Top of DATA PROVIDED

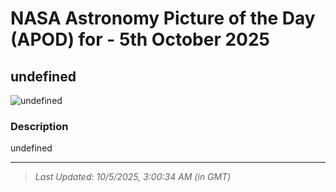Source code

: 
# NASA Astronomy Picture of the Day (APOD) for - 5th October 2025
## undefined

![undefined](undefined)

### Description
undefined

---
> _Last Updated: 10/5/2025, 3:00:34 AM (in GMT)_
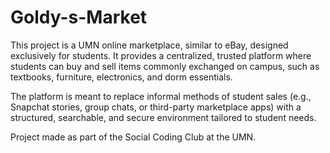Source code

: # Goldy-s-Market

This project is a UMN online marketplace, similar to eBay, designed exclusively for students. It provides a centralized, trusted platform where students can buy and sell items commonly exchanged on campus, such as textbooks, furniture, electronics, and dorm essentials.

The platform is meant to replace informal methods of student sales (e.g., Snapchat stories, group chats, or third-party marketplace apps) with a structured, searchable, and secure environment tailored to student needs.

Project made as part of the Social Coding Club at the UMN.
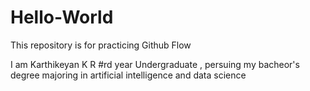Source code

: # Hello-World
This repository is for practicing Github Flow


I am Karthikeyan K R
#rd year Undergraduate , persuing my bacheor's degree majoring in artificial intelligence and data science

Bottom of DATA PROVIDED

*YOUR INSTRUCTIONS*
Please retype the records above exactly, excluding every picture.

*SOLUTION FOR THIS TASK*
Source code

: 
# NASA Astronomy Picture of the Day (APOD) for - 5th October 2025
## undefined

![undefined](undefined)

### Description
undefined

---
> _Last Updated: 10/5/2025, 3:00:34 AM (in GMT)_
Source code

: # Goldy-s-Market

This project is a UMN online marketplace, similar to eBay, designed exclusively for students. It provides a centralized, trusted platform where students can buy and sell items commonly exchanged on campus, such as textbooks, furniture, electronics, and dorm essentials.

The platform is meant to replace informal methods of student sales (e.g., Snapchat stories, group chats, or third-party marketplace apps) with a structured, searchable, and secure environment tailored to student needs.

Project made as part of the Social Coding Club at the UMN.
Source code

: # Hello-World
This repository is for practicing Github Flow


I am Karthikeyan K R
#rd year Undergraduate , persuing my bacheor's degree majoring in artificial intelligence and data science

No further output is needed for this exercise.